Pictures stay out of the copy. Retype exactly the lines below from the one with "- 💞️ I’m looking" through the one with "Este repositório apresenta".

[[ Data section, beginning ]]

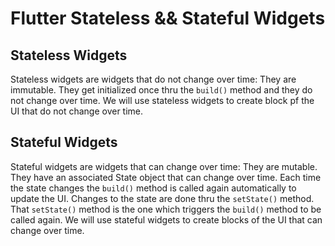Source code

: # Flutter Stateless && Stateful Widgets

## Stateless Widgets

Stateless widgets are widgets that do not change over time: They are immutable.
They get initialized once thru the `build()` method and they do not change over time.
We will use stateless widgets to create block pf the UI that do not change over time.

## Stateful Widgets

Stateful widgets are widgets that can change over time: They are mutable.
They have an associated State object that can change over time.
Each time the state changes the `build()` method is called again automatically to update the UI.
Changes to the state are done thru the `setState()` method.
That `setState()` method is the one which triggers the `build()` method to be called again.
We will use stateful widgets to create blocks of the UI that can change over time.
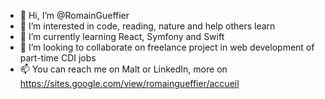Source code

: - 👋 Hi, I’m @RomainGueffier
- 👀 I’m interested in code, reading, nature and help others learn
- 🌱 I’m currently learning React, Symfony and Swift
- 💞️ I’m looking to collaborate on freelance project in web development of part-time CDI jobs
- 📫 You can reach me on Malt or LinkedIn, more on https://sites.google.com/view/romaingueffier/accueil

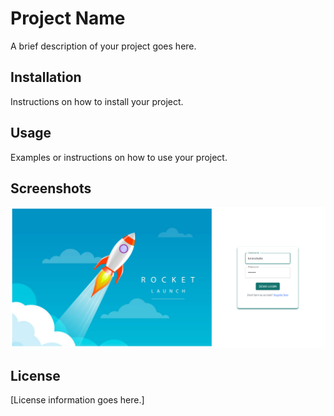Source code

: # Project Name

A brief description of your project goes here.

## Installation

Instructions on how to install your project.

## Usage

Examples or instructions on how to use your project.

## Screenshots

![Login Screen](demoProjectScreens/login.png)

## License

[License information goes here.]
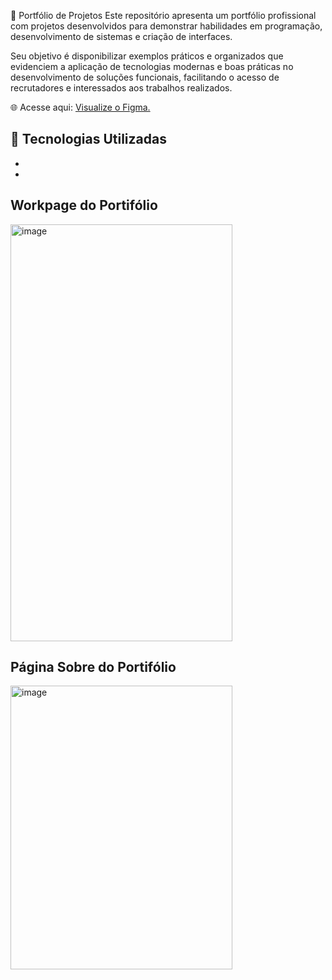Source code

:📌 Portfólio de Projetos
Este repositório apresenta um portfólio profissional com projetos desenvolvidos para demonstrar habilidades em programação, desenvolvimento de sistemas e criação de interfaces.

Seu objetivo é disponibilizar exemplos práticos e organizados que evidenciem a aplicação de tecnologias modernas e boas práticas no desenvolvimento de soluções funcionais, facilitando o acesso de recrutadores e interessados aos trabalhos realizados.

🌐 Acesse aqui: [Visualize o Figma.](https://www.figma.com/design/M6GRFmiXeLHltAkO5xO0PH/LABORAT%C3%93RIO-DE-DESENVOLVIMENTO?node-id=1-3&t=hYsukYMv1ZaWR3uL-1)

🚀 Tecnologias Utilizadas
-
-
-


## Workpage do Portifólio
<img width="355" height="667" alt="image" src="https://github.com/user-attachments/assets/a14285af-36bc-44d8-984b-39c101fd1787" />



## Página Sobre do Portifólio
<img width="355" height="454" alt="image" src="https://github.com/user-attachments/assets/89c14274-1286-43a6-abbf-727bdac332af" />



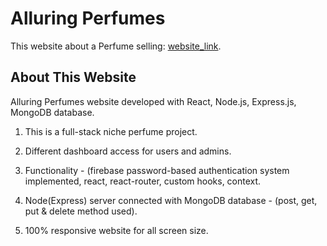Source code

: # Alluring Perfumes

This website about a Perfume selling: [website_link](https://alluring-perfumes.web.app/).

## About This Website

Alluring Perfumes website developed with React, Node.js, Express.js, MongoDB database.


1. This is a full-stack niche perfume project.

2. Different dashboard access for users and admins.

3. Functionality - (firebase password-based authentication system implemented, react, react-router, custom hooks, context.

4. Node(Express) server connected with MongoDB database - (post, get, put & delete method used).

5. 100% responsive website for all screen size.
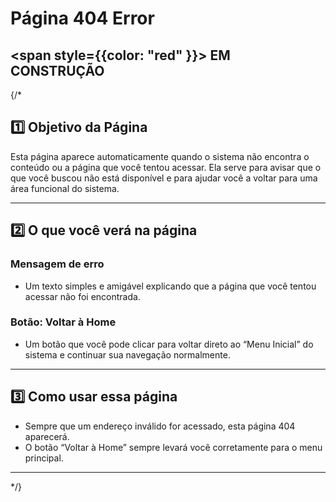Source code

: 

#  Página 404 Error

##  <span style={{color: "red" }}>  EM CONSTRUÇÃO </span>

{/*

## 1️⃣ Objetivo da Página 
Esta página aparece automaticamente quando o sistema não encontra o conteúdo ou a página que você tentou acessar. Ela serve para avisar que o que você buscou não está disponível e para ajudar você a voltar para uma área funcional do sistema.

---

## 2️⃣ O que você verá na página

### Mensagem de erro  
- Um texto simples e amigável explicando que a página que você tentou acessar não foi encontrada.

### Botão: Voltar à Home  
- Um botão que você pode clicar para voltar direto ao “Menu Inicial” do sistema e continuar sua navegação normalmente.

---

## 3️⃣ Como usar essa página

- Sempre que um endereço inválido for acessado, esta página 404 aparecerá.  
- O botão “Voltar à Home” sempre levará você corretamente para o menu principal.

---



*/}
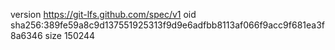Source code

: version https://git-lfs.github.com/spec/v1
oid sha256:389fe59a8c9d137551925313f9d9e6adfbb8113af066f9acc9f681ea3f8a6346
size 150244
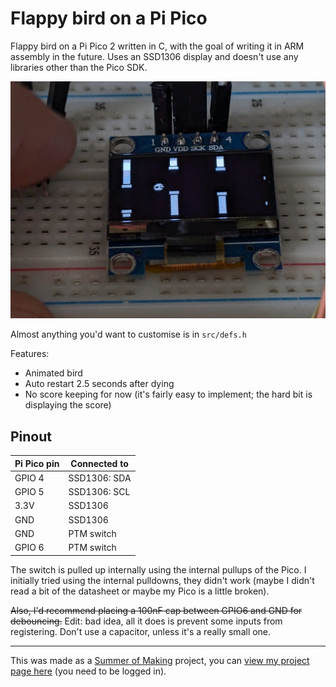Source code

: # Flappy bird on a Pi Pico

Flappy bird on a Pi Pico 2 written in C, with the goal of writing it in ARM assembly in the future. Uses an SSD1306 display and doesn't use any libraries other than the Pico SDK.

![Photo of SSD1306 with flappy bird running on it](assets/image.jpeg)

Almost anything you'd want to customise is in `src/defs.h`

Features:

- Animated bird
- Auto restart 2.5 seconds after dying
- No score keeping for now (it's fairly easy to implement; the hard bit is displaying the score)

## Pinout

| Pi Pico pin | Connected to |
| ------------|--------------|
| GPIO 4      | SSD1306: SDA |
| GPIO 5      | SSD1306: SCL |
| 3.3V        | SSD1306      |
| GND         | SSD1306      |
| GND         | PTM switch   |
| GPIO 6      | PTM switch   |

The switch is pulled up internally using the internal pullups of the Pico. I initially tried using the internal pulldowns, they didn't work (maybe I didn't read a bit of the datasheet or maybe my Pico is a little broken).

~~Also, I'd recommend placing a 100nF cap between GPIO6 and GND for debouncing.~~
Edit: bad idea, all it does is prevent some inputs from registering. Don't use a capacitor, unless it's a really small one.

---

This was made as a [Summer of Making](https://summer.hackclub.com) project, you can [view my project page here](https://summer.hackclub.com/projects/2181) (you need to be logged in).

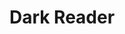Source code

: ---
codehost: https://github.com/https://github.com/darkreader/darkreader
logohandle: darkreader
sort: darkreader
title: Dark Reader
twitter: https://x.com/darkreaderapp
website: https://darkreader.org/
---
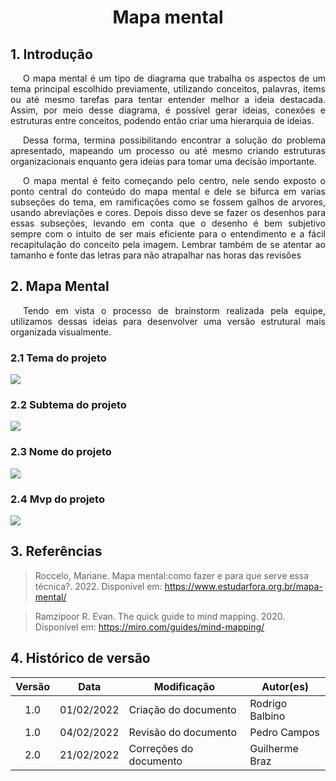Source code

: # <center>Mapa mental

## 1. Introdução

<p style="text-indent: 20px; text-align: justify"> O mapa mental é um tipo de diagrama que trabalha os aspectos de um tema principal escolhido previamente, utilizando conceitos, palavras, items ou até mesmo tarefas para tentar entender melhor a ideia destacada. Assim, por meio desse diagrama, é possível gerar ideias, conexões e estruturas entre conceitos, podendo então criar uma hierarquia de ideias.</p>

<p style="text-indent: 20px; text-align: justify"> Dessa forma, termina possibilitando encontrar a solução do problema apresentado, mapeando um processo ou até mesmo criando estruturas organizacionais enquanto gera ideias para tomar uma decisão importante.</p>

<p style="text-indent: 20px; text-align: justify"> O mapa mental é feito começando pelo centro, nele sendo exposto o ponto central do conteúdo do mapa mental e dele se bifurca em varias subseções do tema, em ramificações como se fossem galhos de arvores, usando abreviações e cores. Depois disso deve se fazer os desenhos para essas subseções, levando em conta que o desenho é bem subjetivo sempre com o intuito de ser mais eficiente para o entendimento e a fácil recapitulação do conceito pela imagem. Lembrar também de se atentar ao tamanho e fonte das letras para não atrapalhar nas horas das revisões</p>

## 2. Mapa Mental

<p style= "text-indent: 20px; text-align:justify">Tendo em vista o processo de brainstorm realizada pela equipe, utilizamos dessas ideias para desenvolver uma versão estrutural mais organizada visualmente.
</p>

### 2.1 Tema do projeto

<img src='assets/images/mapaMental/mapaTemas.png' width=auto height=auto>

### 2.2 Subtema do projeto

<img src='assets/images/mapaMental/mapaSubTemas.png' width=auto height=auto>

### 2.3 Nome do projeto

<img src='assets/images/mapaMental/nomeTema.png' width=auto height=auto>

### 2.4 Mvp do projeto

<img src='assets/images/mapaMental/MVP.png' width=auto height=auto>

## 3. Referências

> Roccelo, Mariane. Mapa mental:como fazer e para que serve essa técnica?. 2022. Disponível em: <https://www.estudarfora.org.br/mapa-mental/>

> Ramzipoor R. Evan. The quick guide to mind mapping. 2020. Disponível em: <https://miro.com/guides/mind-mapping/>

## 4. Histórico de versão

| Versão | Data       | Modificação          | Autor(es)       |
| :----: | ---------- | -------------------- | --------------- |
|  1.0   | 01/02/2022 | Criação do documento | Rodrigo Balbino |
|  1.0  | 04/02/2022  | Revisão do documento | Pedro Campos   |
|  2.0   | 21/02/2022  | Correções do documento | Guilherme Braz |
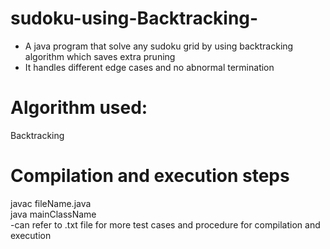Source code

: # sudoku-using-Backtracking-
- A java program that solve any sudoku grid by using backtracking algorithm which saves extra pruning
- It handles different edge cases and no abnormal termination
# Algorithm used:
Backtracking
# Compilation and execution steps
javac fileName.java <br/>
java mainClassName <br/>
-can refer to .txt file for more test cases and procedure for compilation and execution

[[ Data section, end ]]

• _Output_:
- 💞️ I’m looking to collaborate on freelance project in web development of part-time CDI jobs
- 📫 You can reach me on Malt or LinkedIn, more on https://sites.google.com/view/romaingueffier/accueil

Source code

: # Project Name

A brief description of your project goes here.

## Installation

Instructions on how to install your project.

## Usage

Examples or instructions on how to use your project.

## Screenshots

![Login Screen](demoProjectScreens/login.png)

## License

[License information goes here.]
Source code

:📌 Portfólio de Projetos
Este repositório apresenta um portfólio profissional com projetos desenvolvidos para demonstrar habilidades em programação, desenvolvimento de sistemas e criação de interfaces.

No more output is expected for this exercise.